> [Exercise]: Present the count of lines in the entries below that hold "increasing", and present nothing else.
[Source information]
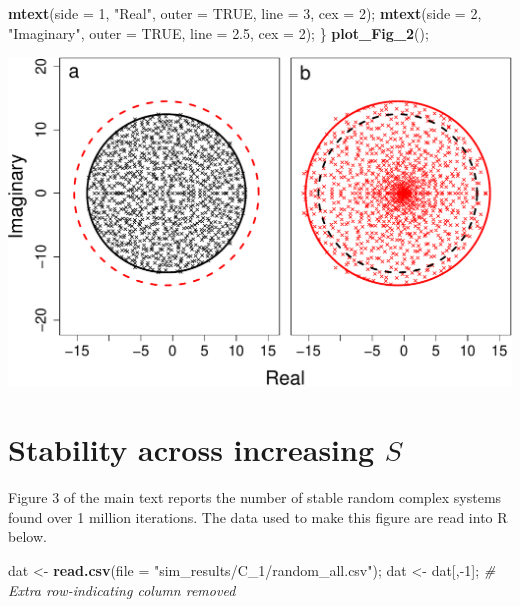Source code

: \documentclass[]{article}
\newenvironment{Shaded}{\begin{snugshade}}{\end{snugshade}}
\newcommand{\KeywordTok}[1]{\textcolor[rgb]{0.13,0.29,0.53}{\textbf{{#1}}}}
\newcommand{\DataTypeTok}[1]{\textcolor[rgb]{0.13,0.29,0.53}{{#1}}}
\newcommand{\DecValTok}[1]{\textcolor[rgb]{0.00,0.00,0.81}{{#1}}}
\newcommand{\FloatTok}[1]{\textcolor[rgb]{0.00,0.00,0.81}{{#1}}}
\newcommand{\StringTok}[1]{\textcolor[rgb]{0.31,0.60,0.02}{{#1}}}
\newcommand{\CommentTok}[1]{\textcolor[rgb]{0.56,0.35,0.01}{\textit{{#1}}}}
\newcommand{\OtherTok}[1]{\textcolor[rgb]{0.56,0.35,0.01}{{#1}}}
\newcommand{\NormalTok}[1]{{#1}}
\begin{document}
\begin{Shaded}
\begin{Highlighting}[]
    \KeywordTok{mtext}\NormalTok{(}\DataTypeTok{side =} \DecValTok{1}\NormalTok{, }\StringTok{"Real"}\NormalTok{, }\DataTypeTok{outer =} \OtherTok{TRUE}\NormalTok{, }\DataTypeTok{line =} \DecValTok{3}\NormalTok{, }\DataTypeTok{cex =} \DecValTok{2}\NormalTok{);}
    \KeywordTok{mtext}\NormalTok{(}\DataTypeTok{side =} \DecValTok{2}\NormalTok{, }\StringTok{"Imaginary"}\NormalTok{, }\DataTypeTok{outer =} \OtherTok{TRUE}\NormalTok{, }\DataTypeTok{line =} \FloatTok{2.5}\NormalTok{, }\DataTypeTok{cex =} \DecValTok{2}\NormalTok{);}
\NormalTok{\}}
\KeywordTok{plot_Fig_2}\NormalTok{();}
\end{Highlighting}
\end{Shaded}

\includegraphics{unnamed-chunk-8-1.pdf}

\hypertarget{IncrS}{\section{\texorpdfstring{Stability across increasing
\(S\)}{Stability across increasing S}}\label{IncrS}}

Figure 3 of the main text reports the number of stable random complex
systems found over 1 million iterations. The data used to make this
figure are read into R below.

\begin{Shaded}
\begin{Highlighting}[]
\NormalTok{dat <-}\StringTok{ }\KeywordTok{read.csv}\NormalTok{(}\DataTypeTok{file =} \StringTok{"sim_results/C_1/random_all.csv"}\NormalTok{);}
\NormalTok{dat <-}\StringTok{ }\NormalTok{dat[,-}\DecValTok{1}\NormalTok{]; }\CommentTok{# Extra row-indicating column removed}
\end{Highlighting}
\end{Shaded}
\end{document}
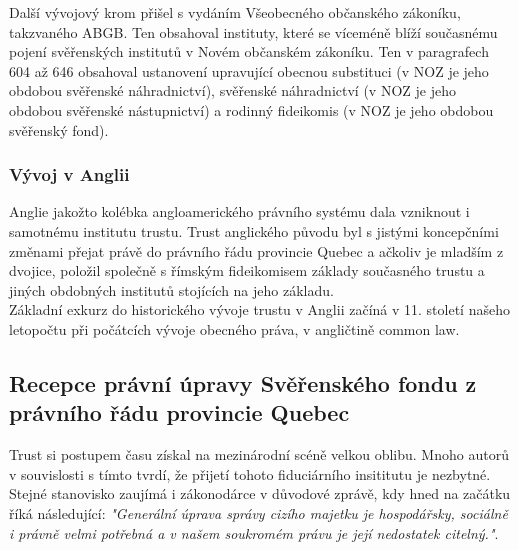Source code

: \documentclass{article}
\begin{document}

Další vývojový krom přišel s vydáním Všeobecného občanského zákoníku, takzvaného ABGB. Ten obsahoval instituty, které se víceméně blíží současnému pojení svěřenských institutů v Novém občanském zákoníku. Ten v paragrafech 604 až 646 obsahoval ustanovení upravující obecnou substituci (v NOZ je jeho obdobou svěřenské náhradnictví), svěřenské náhradnictví (v NOZ je jeho obdobou svěřenské nástupnictví) a rodinný fideikomis (v NOZ je jeho obdobou svěřenský fond).\\



\subsubsection{Vývoj v Anglii}

Anglie jakožto kolébka angloamerického právního systému dala vzniknout i samotnému institutu trustu. Trust anglického původu byl s jistými koncepčními změnami přejat právě do právního řádu provincie Quebec a ačkoliv je mladším z dvojice, položil společně s římským fideikomisem základy současného trustu a jiných obdobných institutů stojících na jeho základu.\\

Základní exkurz do historického vývoje trustu v Anglii začíná v 11. století našeho letopočtu při počátcích vývoje obecného práva, v angličtině common law.

\subsection{Recepce právní úpravy Svěřenského fondu z právního řádu provincie Quebec}

Trust si postupem času získal na mezinárodní scéně velkou oblibu. Mnoho autorů v souvislosti s tímto tvrdí, že přijetí tohoto fiduciárního insititutu je nezbytné. Stejné stanovisko zaujímá i zákonodárce v důvodové zprávě, kdy hned na začátku říká následující: \textit{"Generální úprava správy cizího majetku je hospodářsky, sociálně i právně velmi potřebná a v našem soukromém právu je její nedostatek citelný."}.\\
\end{document}
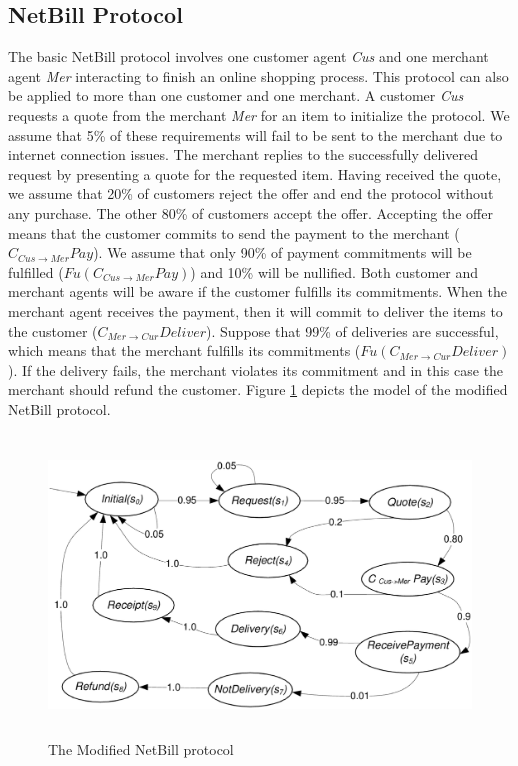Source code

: \subsection{NetBill Protocol}

The basic NetBill protocol involves one customer agent \emph{Cus} and one
merchant agent \emph{Mer} interacting to finish an online shopping
process. This protocol can also be applied to more than one
customer and one merchant. A customer \emph{Cus} requests a quote
from the merchant \emph{Mer} for an item to initialize the
protocol. We assume that 5\% of these requirements will fail to be
sent to the merchant due to internet connection issues. The
merchant replies to the successfully delivered request by
presenting a quote for the requested item. Having received the quote, we assume that 20\% of customers reject the offer and
end the protocol without any purchase. The other 80\% of customers
accept the offer. Accepting the offer means that the customer commits to send the payment to the merchant ($C_{Cus\rightarrow Mer}Pay$). We assume that only 90\% of payment commitments will be fulfilled
($Fu(C_{Cus\rightarrow Mer}Pay)$) and 10\% will be nullified. Both
customer and merchant agents will be aware if the customer
fulfills its commitments. When the merchant agent receives the
payment, then it will commit to deliver the items to the customer
($C_{Mer\rightarrow Cur}Deliver$). Suppose that 99\% of deliveries
are successful, which means that the merchant fulfills its
commitments ($Fu(C_{Mer\rightarrow Cur}Deliver)$). If the delivery fails,
the merchant violates its commitment and in this case the merchant should refund the customer. Figure \ref{NetBill} depicts the model of the modified NetBill protocol.

\begin{figure}[!h]
\begin{center}
\includegraphics[width=14cm,height=8cm]{chap4/img/Netbill.eps}
\caption{The Modified NetBill protocol} \label{NetBill}
\end{center}
\end{figure}


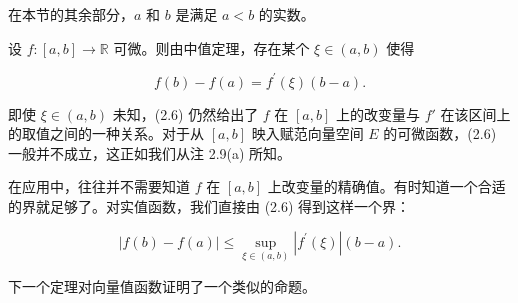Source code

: 在本节的其余部分，$a$ 和 $b$ 是满足 $a < b$ 的实数。

设 $ f: [a, b] \to \mathbb{R} $ 可微。则由中值定理，存在某个 $ \xi \in (a, b) $ 使得

\[
f(b)-f(a)=f^{\prime}(\xi)(b-a).
\]

即使 $\xi \in (a, b)$ 未知，(2.6) 仍然给出了 $f$ 在 $[a, b]$ 上的改变量与 $f'$ 在该区间上的取值之间的一种关系。对于从 $[a, b]$ 映入赋范向量空间 $E$ 的可微函数，(2.6) 一般并不成立，这正如我们从注 2.9(a) 所知。

在应用中，往往并不需要知道 $f$ 在 $[a, b]$ 上改变量的精确值。有时知道一个合适的界就足够了。对实值函数，我们直接由 (2.6) 得到这样一个界：

\begin{equation}
\left|f(b)-f(a)\right|\leq\sup_{\xi\in(a,b)}\left|f^{\prime}(\xi)\right|(b-a).
\end{equation}

下一个定理对向量值函数证明了一个类似的命题。

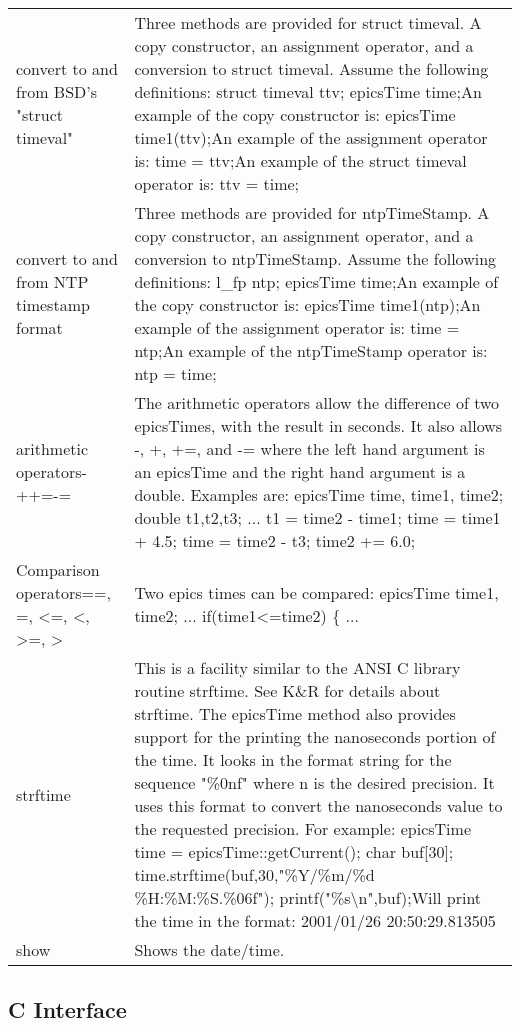 \begin{center}
\begin{longtable}{p{1.95833in}p{4.79167in}}
convert to and from BSD's "struct timeval" & Three methods are provided for struct timeval. A copy constructor, an assignment operator, and a conversion to struct timeval. Assume the following definitions:    struct timeval ttv;    epicsTime time;An example of the copy constructor is:    epicsTime time1(ttv);An example of the assignment operator is:    time = ttv;An example of the struct timeval operator is:    ttv = time;\\
convert to and from NTP timestamp format & Three methods are provided for ntpTimeStamp. A copy constructor, an assignment operator, and a conversion to ntpTimeStamp. Assume the following definitions:    l\_fp ntp;    epicsTime time;An example of the copy constructor is:    epicsTime time1(ntp);An example of the assignment operator is:    time = ntp;An example of the ntpTimeStamp operator is:    ntp = time;\\
arithmetic operators- ++=-= & The arithmetic operators allow the difference of two epicsTimes, with the result in seconds. It also allows -, +, +=, and -= where the left hand argument is an epicsTime and the right hand argument is a double. Examples are:    epicsTime time, time1, time2;    double t1,t2,t3;    ...    t1 = time2 - time1;    time = time1 + 4.5;    time = time2 - t3;    time2 += 6.0;\\
Comparison operators==, \textbar{}=, \textless{}=, \textless{}, \textgreater{}=, \textgreater{} & Two epics times can be compared:    epicsTime time1, time2;    ...    if(time1\textless{}=time2) \{ ...\\
strftime & This is a facility similar to the ANSI C library routine strftime. See K\&R for details about strftime. The epicsTime method also provides support for the printing the nanoseconds portion of the time. It looks in the format string for the sequence "\%0nf" where n is the desired precision. It uses this format to convert the nanoseconds value to the requested precision. For example:    epicsTime time = epicsTime::getCurrent();    char buf[30];    time.strftime(buf,30,"\%Y/\%m/\%d \%H:\%M:\%S.\%06f");    printf("\%s\textbackslash{}n",buf);Will print the time in the format:    2001/01/26 20:50:29.813505\\
show & Shows the date/time.
\end{longtable}\end{center}


\subsection{C Interface}

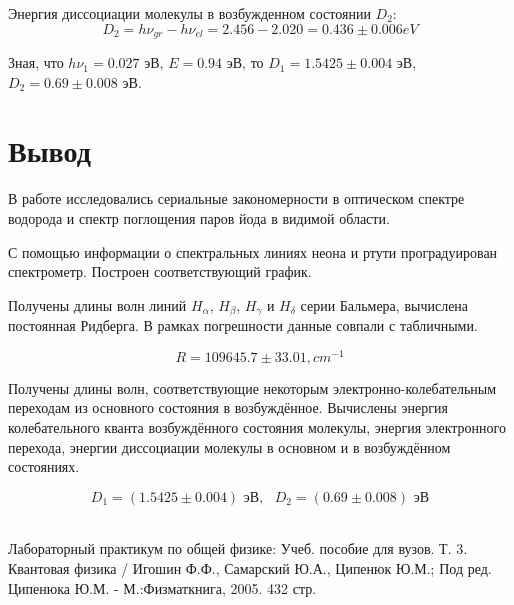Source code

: \documentclass[14pt,a4paper]{scrartcl}
\begin{document}
Энергия диссоциации молекулы в возбужденном состоянии $D_2$:
\[D_2 = h\nu_{gr} - h\nu_{el} = 2.456 - 2.020 = 0.436\pm0.006eV\]




Зная, что $h\nu_1 = 0.027$ эВ, $E = 0.94$ эВ, то $D_1 = 1.5425 \pm 0.004$ эВ, $D_2=0.69 \pm 0.008$ эВ.


\section{Вывод}

В работе исследовались сериальные закономерности в оптическом спектре водорода и спектр поглощения паров йода в видимой области.
	
	С помощью информации о спектральных линиях неона и ртути проградуирован спектрометр. Построен соответствующий график.
	
	Получены длины волн линий $H_{\alpha}$, $H_{\beta}$, $H_{\gamma}$ и $ H_\delta $ серии Бальмера, вычислена постоянная Ридберга. В рамках погрешности данные совпали с табличными.
	
	$$R = 109645.7 \pm 33.01, cm^{-1}$$
	
	Получены длины волн, соответствующие некоторым электронно-колебательным переходам из основного состояния в возбуждённое. Вычислены энергия колебательного кванта возбуждённого состояния молекулы, энергия электронного перехода, энергии диссоциации молекулы в основном и в возбуждённом состояниях.


    $$D_1 = (1.5425 \pm 0.004)  \text{ эВ},\text{  } D_2 = (0.69 \pm 0.008) \text{ эВ}$$ \\







\begin{thebibliography}{}

Лабораторный практикум по общей физике: Учеб. пособие для вузов. Т. 3. Квантовая физика / Игошин Ф.Ф., Самарский Ю.А., Ципенюк Ю.М.; Под ред. Ципенюка Ю.М. - М.:Физматкнига, 2005. 432 стр.



	
\end{thebibliography}
\end{document}
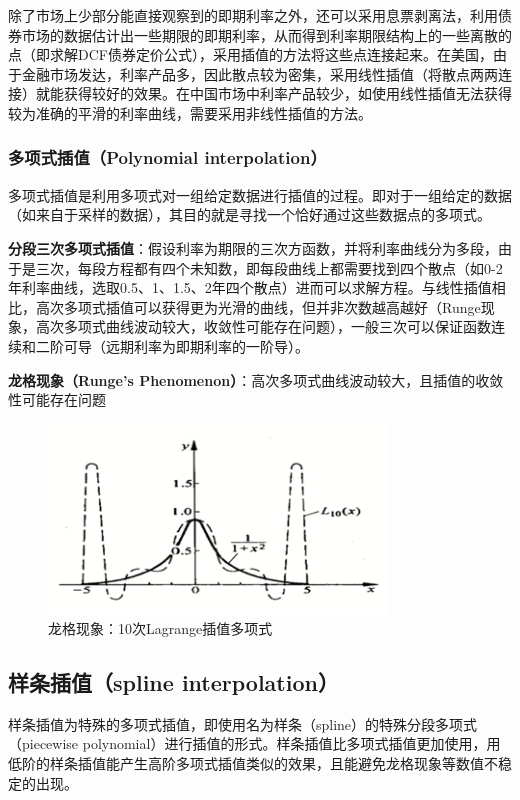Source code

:\documentclass[11pt]{article}
\begin{document}
除了市场上少部分能直接观察到的即期利率之外，还可以采用息票剥离法，利用债券市场的数据估计出一些期限的即期利率，从而得到利率期限结构上的一些离散的点（即求解DCF债券定价公式），采用插值的方法将这些点连接起来。在美国，由于金融市场发达，利率产品多，因此散点较为密集，采用线性插值（将散点两两连接）就能获得较好的效果。在中国市场中利率产品较少，如使用线性插值无法获得较为准确的平滑的利率曲线，需要采用非线性插值的方法。

\subsubsection*{多项式插值（Polynomial interpolation）}

多项式插值是利用多项式对一组给定数据进行插值的过程。即对于一组给定的数据（如来自于采样的数据），其目的就是寻找一个恰好通过这些数据点的多项式。

\textbf{分段三次多项式插值}：假设利率为期限的三次方函数，并将利率曲线分为多段，由于是三次，每段方程都有四个未知数，即每段曲线上都需要找到四个散点（如0-2年利率曲线，选取0.5、1、1.5、2年四个散点）进而可以求解方程。与线性插值相比，高次多项式插值可以获得更为光滑的曲线，但并非次数越高越好（Runge现象，高次多项式曲线波动较大，收敛性可能存在问题），一般三次可以保证函数连续和二阶可导（远期利率为即期利率的一阶导）。

\textbf{龙格现象（Runge's Phenomenon）}：高次多项式曲线波动较大，且插值的收敛性可能存在问题
\begin{figure}[H]
    \centering
    \includegraphics[width=0.8\textwidth]{fig/runges-phenomenon.png}
	\caption{龙格现象：10次Lagrange插值多项式}
    \label{fig:runges-phenomenon}
\end{figure}

\subsection*{样条插值（spline interpolation）}

样条插值为特殊的多项式插值，即使用名为样条（spline）的特殊分段多项式（piecewise polynomial）进行插值的形式。样条插值比多项式插值更加使用，用低阶的样条插值能产生高阶多项式插值类似的效果，且能避免龙格现象等数值不稳定的出现。
\end{document}
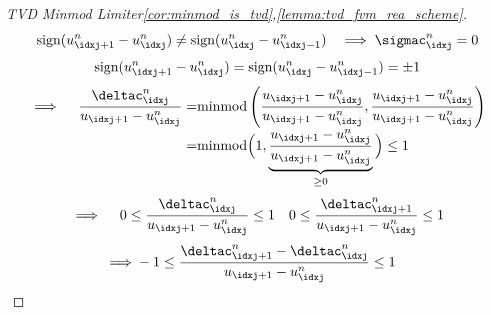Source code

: \begin{proofbox}\nospacing
    \begin{proof}[TVD Minmod Limiter\cref{cor:minmod_is_tvd},\cref{lemma:tvd_fvm_rea_scheme}]\label{proof:tvd_minmod_limiter}\leavevmode\\
      \begin{align*}
        \text{sign}(u_{\idxj+1}^{n}-u_{\idxj}^{n})\neq\text{sign}(u_{\idxj}^{n}-u_{\idxj-1}^{n})&&\implies\sigmac_{\idxj}^{n}=0
      \end{align*}
      \begin{align*}
        \text{sign}(u_{\idxj+1}^{n}-u_{\idxj}^{n})=\text{sign}(u_{\idxj}^{n}-u_{\idxj-1}^{n})=\pm1
      \end{align*}
      \begin{align*}
        \implies\quad\frac{\deltac_{\idxj}^{n}}{u_{\idxj+1}-u_{\idxj}^{n}}=&\text{minmod}\left(\frac{{u_{\idxj+1}-u_{\idxj}^{n}}}{u_{\idxj+1}-u_{\idxj}^{n}},\frac{{u_{\idxj+1}-u_{\idxj}^{n}}}{u_{\idxj+1}-u_{\idxj}^{n}}\right)\\[-1\jot]
        =&\text{minmod}\Big(1,\underbrace{\frac{{u_{\idxj+1}-u_{\idxj}^{n}}}{u_{\idxj+1}-u_{\idxj}^{n}}}_{\geq0}\Big)\leq 1
      \end{align*}
      \begin{align*}
        \implies\quad 0\leq\frac{\deltac_{\idxj}^{n}}{u_{\idxj+1}-u_{\idxj}^{n}}\leq 1&&0\leq\frac{\deltac_{\idxj+1}^{n}}{u_{\idxj+1}-u_{\idxj}^{n}}\leq 1
      \end{align*}
      \begin{align}
        \implies&-1\leq\frac{\deltac_{\idxj+1}^{n}-\deltac_{\idxj}^{n}}{u_{\idxj+1}-u_{\idxj}^{n}}\leq 1
      \end{align}
    \end{proof}
\end{proofbox}

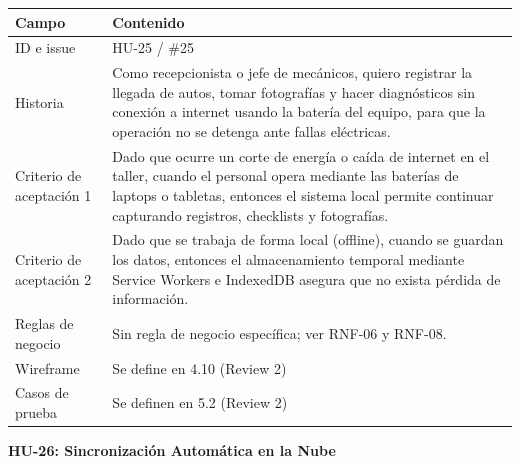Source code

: {\def\LTcaptype{none} %
\begin{longtable}[]{@{}
  >{\raggedright\arraybackslash}p{}
  >{\raggedright\arraybackslash}p{}@{}}
\toprule\noalign{}
\begin{minipage}[b]{\linewidth}\raggedright
\textbf{Campo}
\end{minipage} & \begin{minipage}[b]{\linewidth}\raggedright
\textbf{Contenido}
\end{minipage} \\
\midrule\noalign{}
\endhead
\bottomrule\noalign{}
\endlastfoot
ID e issue & HU-25 / \#25 \\
Historia & Como recepcionista o jefe de mecánicos, quiero registrar la
llegada de autos, tomar fotografías y hacer diagnósticos sin conexión a
internet usando la batería del equipo, para que la operación no se
detenga ante fallas eléctricas. \\
Criterio de aceptación 1 & Dado que ocurre un corte de energía o caída
de internet en el taller, cuando el personal opera mediante las baterías
de laptops o tabletas, entonces el sistema local permite continuar
capturando registros, checklists y fotografías. \\
Criterio de aceptación 2 & Dado que se trabaja de forma local (offline),
cuando se guardan los datos, entonces el almacenamiento temporal
mediante Service Workers e IndexedDB asegura que no exista pérdida de
información. \\
Reglas de negocio & Sin regla de negocio específica; ver RNF-06 y
RNF-08. \\
Wireframe & Se define en 4.10 (Review 2) \\
Casos de prueba & Se definen en 5.2 (Review 2) \\
\end{longtable}
}

\textbf{HU-26: Sincronización Automática en la Nube}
[/Source information]
> [Response to this exercise]: 2